Why demographic aging – i.e., the onset, rate, and duration of adult mortality trajectories – often differs between males and females is not understood. Equally perplexing is how sex-specific demographic aging is underpinned by sex-specific organismal senescence – i.e., the deterioration of biochemical and physiological processes leading to declining function with advancing age.

We have established a Biology Integration Institute (BII) to determine how genome architecture, organismal biology, and phenotypic plasticity contribute to sex-specific aging and its evolution. In many species across the animal kingdom, one sex ages faster or has a longer lifespan. Sex specific aging has significant implications for conservation, agriculture, and human health. However, no unified model exists that reveals how mechanistic and evolutionary processes cause the diverse patterns of sex-specific aging seen in nature. Furthermore, current research on sex-specific aging has been siloed because researchers primarily use discipline-specific approaches without integration.

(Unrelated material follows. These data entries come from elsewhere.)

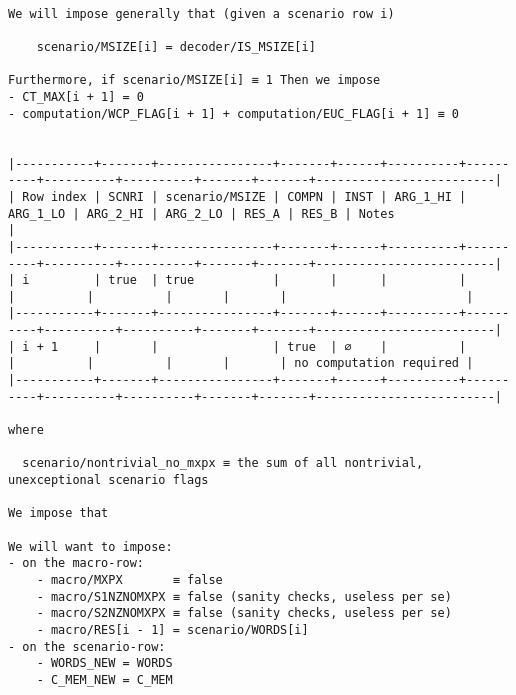 \documentclass[varwidth=\maxdimen,margin=0.5cm,multi={verbatim}]{standalone}
\begin{document}
\begin{verbatim}

We will impose generally that (given a scenario row i)

	scenario/MSIZE[i] = decoder/IS_MSIZE[i]

Furthermore, if scenario/MSIZE[i] ≡ 1 Then we impose
- CT_MAX[i + 1] = 0
- computation/WCP_FLAG[i + 1] + computation/EUC_FLAG[i + 1] ≡ 0


|-----------+-------+----------------+-------+------+----------+----------+----------+----------+-------+-------+-------------------------|
| Row index | SCNRI | scenario/MSIZE | COMPN | INST | ARG_1_HI | ARG_1_LO | ARG_2_HI | ARG_2_LO | RES_A | RES_B | Notes                   |
|-----------+-------+----------------+-------+------+----------+----------+----------+----------+-------+-------+-------------------------|
| i         | true  | true           |       |      |          |          |          |          |       |       |                         |
|-----------+-------+----------------+-------+------+----------+----------+----------+----------+-------+-------+-------------------------|
| i + 1     |       |                | true  | ∅    |          |          |          |          |       |       | no computation required |
|-----------+-------+----------------+-------+------+----------+----------+----------+----------+-------+-------+-------------------------|

where 

  scenario/nontrivial_no_mxpx ≡ the sum of all nontrivial, unexceptional scenario flags

We impose that

We will want to impose:
- on the macro-row:
	- macro/MXPX       ≡ false
	- macro/S1NZNOMXPX ≡ false (sanity checks, useless per se)
	- macro/S2NZNOMXPX ≡ false (sanity checks, useless per se)
	- macro/RES[i - 1] = scenario/WORDS[i]
- on the scenario-row:
	- WORDS_NEW = WORDS
	- C_MEM_NEW = C_MEM

\end{verbatim}
\end{document}
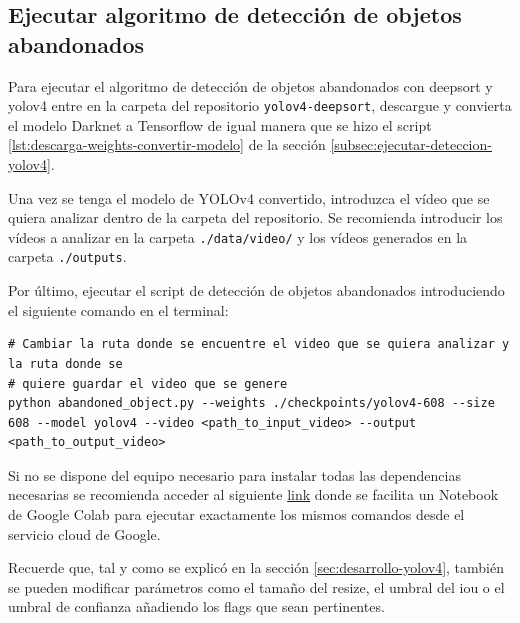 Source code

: \subsection{Ejecutar algoritmo de detección de objetos abandonados}
\label{subsec:ejecutar-deteccion-abandoned-object}

Para ejecutar el algoritmo de detección de objetos abandonados con \gls{deepsort} y \gls{yolov4} entre en la carpeta del repositorio \texttt{yolov4-deepsort}, descargue y convierta el modelo Darknet a Tensorflow de igual manera que se hizo el script \ref{lst:descarga-weights-convertir-modelo} de la sección \ref{subsec:ejecutar-deteccion-yolov4}.

Una vez se tenga el modelo de YOLOv4 convertido, introduzca el vídeo que se quiera analizar dentro de la carpeta del repositorio. Se recomienda introducir los vídeos a analizar en la carpeta \texttt{./data/video/} y los vídeos generados en la carpeta \texttt{./outputs}.

Por último, ejecutar el script de detección de objetos abandonados introduciendo el siguiente comando en el terminal:

\vspace{0.5cm}
\begin{lstlisting}[language=iPython,caption=Ejecutar script detección de objetos abandonados con YOLOv4 y Deep SORT,captionpos=b,label={lst:ejecutar-yolov4-abandoned-object}]
# Cambiar la ruta donde se encuentre el video que se quiera analizar y la ruta donde se
# quiere guardar el video que se genere
python abandoned_object.py --weights ./checkpoints/yolov4-608 --size 608 --model yolov4 --video <path_to_input_video> --output <path_to_output_video>
\end{lstlisting}

Si no se dispone del equipo necesario para instalar todas las dependencias necesarias se recomienda acceder al siguiente \href{https://colab.research.google.com/drive/18vL9LH8e9VaimA9LzBD35Cn4AOm6C17I?usp=sharing}{link} donde se facilita un Notebook de Google Colab para ejecutar exactamente los mismos comandos desde el servicio cloud de Google.

Recuerde que, tal y como se explicó en la sección \ref{sec:desarrollo-yolov4}, también se pueden modificar parámetros como el tamaño del resize, el umbral del \gls{iou} o el umbral de confianza añadiendo los flags que sean pertinentes. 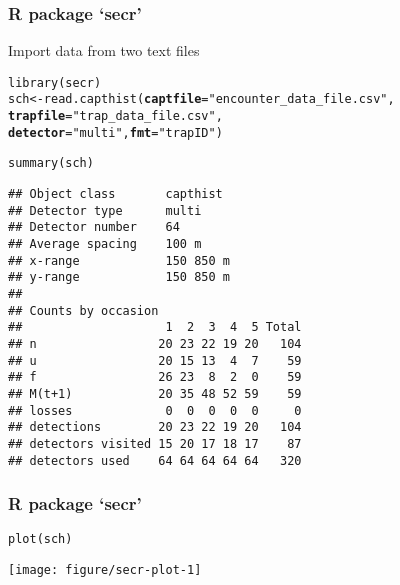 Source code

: \documentclass[color=usenames,dvipsnames]{beamer}\usepackage[]{graphicx}\usepackage[]{color}
\makeatletter
\newcommand{\hlstr}[1]{\textcolor[rgb]{0.749,0.012,0.012}{#1}}%
\newcommand{\hlstd}[1]{\textcolor[rgb]{0,0,0}{#1}}%
\newcommand{\hlkwb}[1]{\textcolor[rgb]{0,0.341,0.682}{#1}}%
\newcommand{\hlkwc}[1]{\textcolor[rgb]{0,0,0}{\textbf{#1}}}%
\newcommand{\hlkwd}[1]{\textcolor[rgb]{0.004,0.004,0.506}{#1}}%
\newenvironment{kframe}{%
 \def\at@end@of@kframe{}%
 \ifinner\ifhmode%
  \def\at@end@of@kframe{\end{minipage}}%
  \begin{minipage}{\columnwidth}%
 \fi\fi%
 \def\FrameCommand##1{\hskip\@totalleftmargin \hskip-\fboxsep
 \colorbox{shadecolor}{##1}\hskip-\fboxsep
     \hskip-\linewidth \hskip-\@totalleftmargin \hskip\columnwidth}%
 \MakeFramed {\advance\hsize-\width
   \@totalleftmargin\z@ \linewidth\hsize
   \@setminipage}}%
 {\par\unskip\endMakeFramed%
 \at@end@of@kframe}
\newenvironment{knitrout}{}{} %
\makeatother
\begin{document}
\begin{frame}[fragile]
  \frametitle{R package `secr'}
  Import data from two text files
\begin{knitrout}\tiny
{}\color{fgcolor}\begin{kframe}
\begin{alltt}
\hlkwd{library}\hlstd{(secr)}
\hlstd{sch} \hlkwb{<-} \hlkwd{read.capthist}\hlstd{(}\hlkwc{captfile}\hlstd{=}\hlstr{"encounter_data_file.csv"}\hlstd{,}
                     \hlkwc{trapfile}\hlstd{=}\hlstr{"trap_data_file.csv"}\hlstd{,}
                     \hlkwc{detector}\hlstd{=}\hlstr{"multi"}\hlstd{,} \hlkwc{fmt}\hlstd{=}\hlstr{"trapID"}\hlstd{)}
\end{alltt}


{\ttfamily\noindent\itshape\color{messagecolor}{\#\# No errors found :-)}}\begin{alltt}
\hlkwd{summary}\hlstd{(sch)}
\end{alltt}
\begin{verbatim}
## Object class       capthist 
## Detector type      multi 
## Detector number    64 
## Average spacing    100 m 
## x-range            150 850 m 
## y-range            150 850 m 
## 
## Counts by occasion 
##                    1  2  3  4  5 Total
## n                 20 23 22 19 20   104
## u                 20 15 13  4  7    59
## f                 26 23  8  2  0    59
## M(t+1)            20 35 48 52 59    59
## losses             0  0  0  0  0     0
## detections        20 23 22 19 20   104
## detectors visited 15 20 17 18 17    87
## detectors used    64 64 64 64 64   320
\end{verbatim}
\end{kframe}
\end{knitrout}
\end{frame}



\begin{frame}[fragile]
  \frametitle{R package `secr'}
\begin{knitrout}
\color{fgcolor}\begin{kframe}
\begin{alltt}
\hlkwd{plot}\hlstd{(sch)}
\end{alltt}
\end{kframe}

{\centering \texttt{[image: figure/secr-plot-1]} 

}



\end{knitrout}
\end{frame}
\end{document}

IISAGE brings together expertise from evolutionary biology, molecular genetics, genomics, physiology, and computational biology to identify the molecular mechanisms generating sex differences in aging. Working with amniotes, fish, and insects, IISAGE will define the rules that govern sex-specific aging. For each species, we are measuring a set of cellular aging phenotypes using IISAGE shared methods, and measuring mortality trajectories where possible, and analyzing data via shared deep learning pipelines that incorporate phylogeny. For a subset of species, we are manipulating sex-specific genome architecture, physiology, and sexual-size dimorphism. Phenotypic plasticity in aging phenotypes is being measured in wild populations along thermal clines or in laboratory populations in reciprocal temperature transplants and sex reversal experiments. Together, measurements from diverse species and manipulations analyzed with a unified pipeline will allow us to test contributions of sex determination (Theme 1), organismal biology (Theme 2), and phenotypic plasticity (Theme 3) to sex-specific aging phenotypes.

Fieldwork being done on bats by the Wilkinson lab.

Integrating across themes 1-3, we will test the generalizability of these findings across evolutionary timescales, and test for repeated evolutionary patterns, constraints, and lineage specific phenotypes (Theme 4).